Towel and water in hand, I start making the short walk to the beach.  The road I've been instructed to follow bends to the left just up in the distance.  When I arrive at the bend, the road continues, bending to the right.  At that point, the road continues and bends and continues and bends.  I have consumed more than half of the water I brought with me, which is now the temperature of tea.  I'm on an island so there is obviously a beach somewhere, but not here, where it would be most useful to me now.

Disappointed and dehydrated, I walk back to the hotel and straight into my room.  Flip flops, bathing suit and beach jumper still on, I continue straight into the shower and stand under the spray of cold water until I am shivering.  Perhaps a quiet day preparing for the flight to Sydney tomorrow, close to an ample supply of cold water is for the best.

The beds in the dorm are odd.  The four bunk beds are stacked three high, connected to metal poles that are secured floor to ceiling.  There's no conceivable way to get up to the top bunk, no ladder, no steps, no trampoline.  I only hope there's also no giant, bionic bugs.
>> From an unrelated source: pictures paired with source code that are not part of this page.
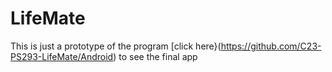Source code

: # LifeMate

This is just a prototype of the program [click here}(https://github.com/C23-PS293-LifeMate/Android) to see the final app
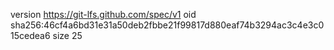 version https://git-lfs.github.com/spec/v1
oid sha256:46cf4a6bd31e31a50deb2fbbe21f99817d880eaf74b3294ac3c4e3c015cedea6
size 25
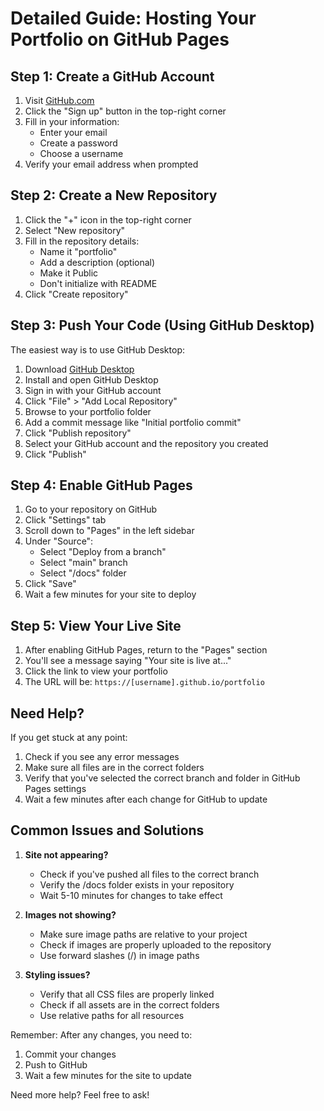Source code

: # Detailed Guide: Hosting Your Portfolio on GitHub Pages

## Step 1: Create a GitHub Account
1. Visit [GitHub.com](https://github.com)
2. Click the "Sign up" button in the top-right corner
3. Fill in your information:
   - Enter your email
   - Create a password
   - Choose a username
4. Verify your email address when prompted

## Step 2: Create a New Repository
1. Click the "+" icon in the top-right corner
2. Select "New repository"
3. Fill in the repository details:
   - Name it "portfolio"
   - Add a description (optional)
   - Make it Public
   - Don't initialize with README
4. Click "Create repository"

## Step 3: Push Your Code (Using GitHub Desktop)
The easiest way is to use GitHub Desktop:

1. Download [GitHub Desktop](https://desktop.github.com/)
2. Install and open GitHub Desktop
3. Sign in with your GitHub account
4. Click "File" > "Add Local Repository"
5. Browse to your portfolio folder
6. Add a commit message like "Initial portfolio commit"
7. Click "Publish repository"
8. Select your GitHub account and the repository you created
9. Click "Publish"

## Step 4: Enable GitHub Pages
1. Go to your repository on GitHub
2. Click "Settings" tab
3. Scroll down to "Pages" in the left sidebar
4. Under "Source":
   - Select "Deploy from a branch"
   - Select "main" branch
   - Select "/docs" folder
5. Click "Save"
6. Wait a few minutes for your site to deploy

## Step 5: View Your Live Site
1. After enabling GitHub Pages, return to the "Pages" section
2. You'll see a message saying "Your site is live at..."
3. Click the link to view your portfolio
4. The URL will be: `https://[username].github.io/portfolio`

## Need Help?
If you get stuck at any point:
1. Check if you see any error messages
2. Make sure all files are in the correct folders
3. Verify that you've selected the correct branch and folder in GitHub Pages settings
4. Wait a few minutes after each change for GitHub to update

## Common Issues and Solutions
1. **Site not appearing?**
   - Check if you've pushed all files to the correct branch
   - Verify the /docs folder exists in your repository
   - Wait 5-10 minutes for changes to take effect

2. **Images not showing?**
   - Make sure image paths are relative to your project
   - Check if images are properly uploaded to the repository
   - Use forward slashes (/) in image paths

3. **Styling issues?**
   - Verify that all CSS files are properly linked
   - Check if all assets are in the correct folders
   - Use relative paths for all resources

Remember: After any changes, you need to:
1. Commit your changes
2. Push to GitHub
3. Wait a few minutes for the site to update

Need more help? Feel free to ask!
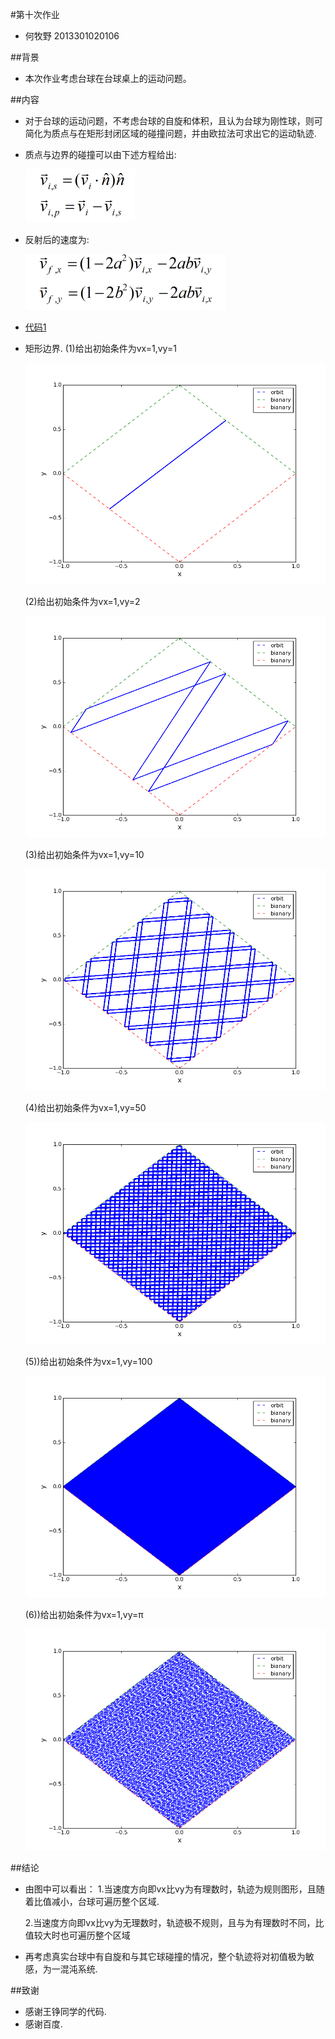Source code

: #第十次作业
- 何牧野 2013301020106

##背景
- 本次作业考虑台球在台球桌上的运动问题。

##内容
- 对于台球的运动问题，不考虑台球的自旋和体积，且认为台球为刚性球，则可简化为质点与在矩形封闭区域的碰撞问题，并由欧拉法可求出它的运动轨迹.
- 质点与边界的碰撞可以由下述方程给出:
 
    ![公式1](https://github.com/axbzsf/computationalphysics_N2013301020106/blob/master/homework10/homework101.png)
- 反射后的速度为:

    ![公式2](https://github.com/axbzsf/computationalphysics_N2013301020106/blob/master/homework10/homework102.png)
                                                                
- [代码1](https://github.com/axbzsf/computationalphysics_N2013301020106/blob/master/homework10/homework10.py)

- 矩形边界.
  (1)给出初始条件为vx=1,vy=1

    ![](https://github.com/axbzsf/computationalphysics_N2013301020106/blob/master/homework10/homework10a.png)
      
  (2)给出初始条件为vx=1,vy=2
  
    ![](https://github.com/axbzsf/computationalphysics_N2013301020106/blob/master/homework10/homework10b.png)
      
  (3)给出初始条件为vx=1,vy=10
  
    ![](https://github.com/axbzsf/computationalphysics_N2013301020106/blob/master/homework10/homework10c.png)
      
  (4)给出初始条件为vx=1,vy=50
  
    ![](https://github.com/axbzsf/computationalphysics_N2013301020106/blob/master/homework10/homework10d.png) 
      
  (5))给出初始条件为vx=1,vy=100
  
    ![](https://github.com/axbzsf/computationalphysics_N2013301020106/blob/master/homework10/homework10e.png)
      
  (6))给出初始条件为vx=1,vy=π
  
    ![](https://github.com/axbzsf/computationalphysics_N2013301020106/blob/master/homework10/homework10f.png)
      

##结论
- 由图中可以看出：
  1.当速度方向即vx比vy为有理数时，轨迹为规则图形，且随着比值减小，台球可遍历整个区域.

  2.当速度方向即vx比vy为无理数时，轨迹极不规则，且与为有理数时不同，比值较大时也可遍历整个区域
- 再考虑真实台球中有自旋和与其它球碰撞的情况，整个轨迹将对初值极为敏感，为一混沌系统.

##致谢
- 感谢王铮同学的代码.
- 感谢百度.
Yes, these things are actually this big.
Photo by Anastayshere


I'm woken up by a storm pummeling the metal roof.  The rain sounds hard enough to puncture through the structure, if not the island itself.  The ferocious thunder rips through the air, shredding through my body, making me feel like a plucked guitar string.  The lightning is so intense, it transforms the blackness of a small island in the vastness of the Pacific into daylight for several seconds.  In those moments where the room is temporarily lit, I can see the metal pole supports of the beds are all covered with cockroaches.  

• ¤ •

"There are times when fear is good.
It must keep its watchful place at the heart's controls."
~Aeschylus

Wednesday, January 4, 2012

Around the World: Fauna

January 4, 1992



I have discovered that here, in our room, we are not alone. 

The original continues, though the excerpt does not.